A Viking Earl’s Karmic Fate
Viking Earl Sigurd Eysteinsson, also known as Sigurd the Mighty (died 892), ruled the Orkney and Shetland Islands off Scotland’s northern coast. Allied with other chieftains, he invaded the Scottish mainland, conquered northern Scotland, overran Sutherland and Caithness, and asserted Viking control as far south as Moray. Sigurd’s exploits in that conquest earned him the epithet “the Mighty” from fellow Vikings. The king of recently unified Norway had sent Sigurd’s brother, Rognvald Eysteinsson, to conquer the Shetland and Orkney islands after they became a refuge for Norwegian exiles, from which they raided their homeland. Rognvald lost a son in that conquest, and in compensation, Norway’s king gave him the islands and made him earl.
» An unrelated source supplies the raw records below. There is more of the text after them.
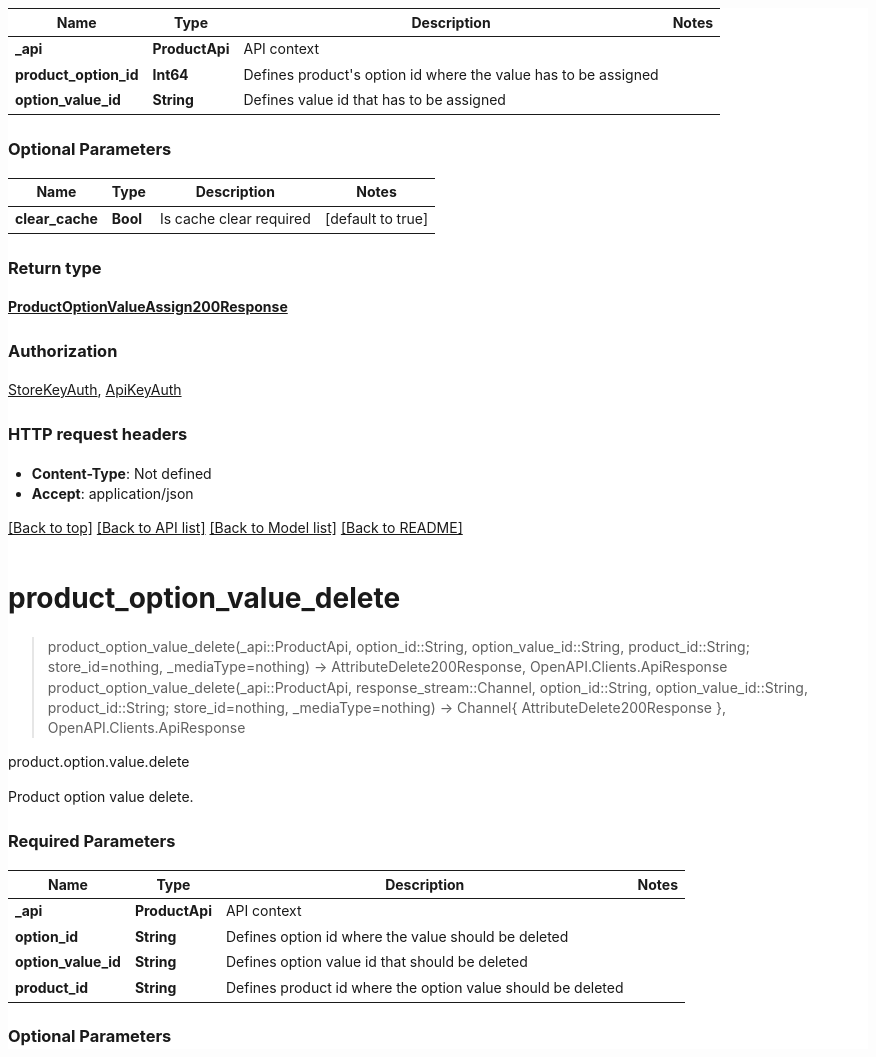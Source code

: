 Name | Type | Description  | Notes
------------- | ------------- | ------------- | -------------
 **_api** | **ProductApi** | API context | 
**product_option_id** | **Int64** | Defines product&#39;s option id where the value has to be assigned |
**option_value_id** | **String** | Defines value id that has to be assigned |

### Optional Parameters

Name | Type | Description  | Notes
------------- | ------------- | ------------- | -------------
 **clear_cache** | **Bool** | Is cache clear required | [default to true]

### Return type

[**ProductOptionValueAssign200Response**](ProductOptionValueAssign200Response.md)

### Authorization

[StoreKeyAuth](../README.md#StoreKeyAuth), [ApiKeyAuth](../README.md#ApiKeyAuth)

### HTTP request headers

 - **Content-Type**: Not defined
 - **Accept**: application/json

[[Back to top]](#) [[Back to API list]](../README.md#api-endpoints) [[Back to Model list]](../README.md#models) [[Back to README]](../README.md)

# **product_option_value_delete**
> product_option_value_delete(_api::ProductApi, option_id::String, option_value_id::String, product_id::String; store_id=nothing, _mediaType=nothing) -> AttributeDelete200Response, OpenAPI.Clients.ApiResponse <br/>
> product_option_value_delete(_api::ProductApi, response_stream::Channel, option_id::String, option_value_id::String, product_id::String; store_id=nothing, _mediaType=nothing) -> Channel{ AttributeDelete200Response }, OpenAPI.Clients.ApiResponse

product.option.value.delete

Product option value delete.

### Required Parameters

Name | Type | Description  | Notes
------------- | ------------- | ------------- | -------------
 **_api** | **ProductApi** | API context | 
**option_id** | **String** | Defines option id where the value should be deleted |
**option_value_id** | **String** | Defines option value id that should be deleted |
**product_id** | **String** | Defines product id where the option value should be deleted |

### Optional Parameters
With interests elsewhere, Rognvald gave the islands and title to his younger brother, Sigurd.
In the course of his conquest of northern Scotland, Sigurd challenged a local chieftain, Mael Brigte the Bucktoothed, head of the Mormaerdom, or kingdom, of Moray, to a forty-man-per-side battle. In a slimy move, Sigurd cheated and showed up with eighty men. Outnumbered, the Scots were defeated and massacred, and Sigurd personally beheaded Mael Brigte. He tied the defeated leader’s head to his saddle as a trophy, rounded up his men, and rode back home to celebrate the victory. However, on the way back, as the severed head tied to the saddle bounced around, the bucktooth that gave Mael Brigte his nickname cut Sigurd’s leg. The cut became inflamed and infected, and Sigurd died of the infection before he got back home.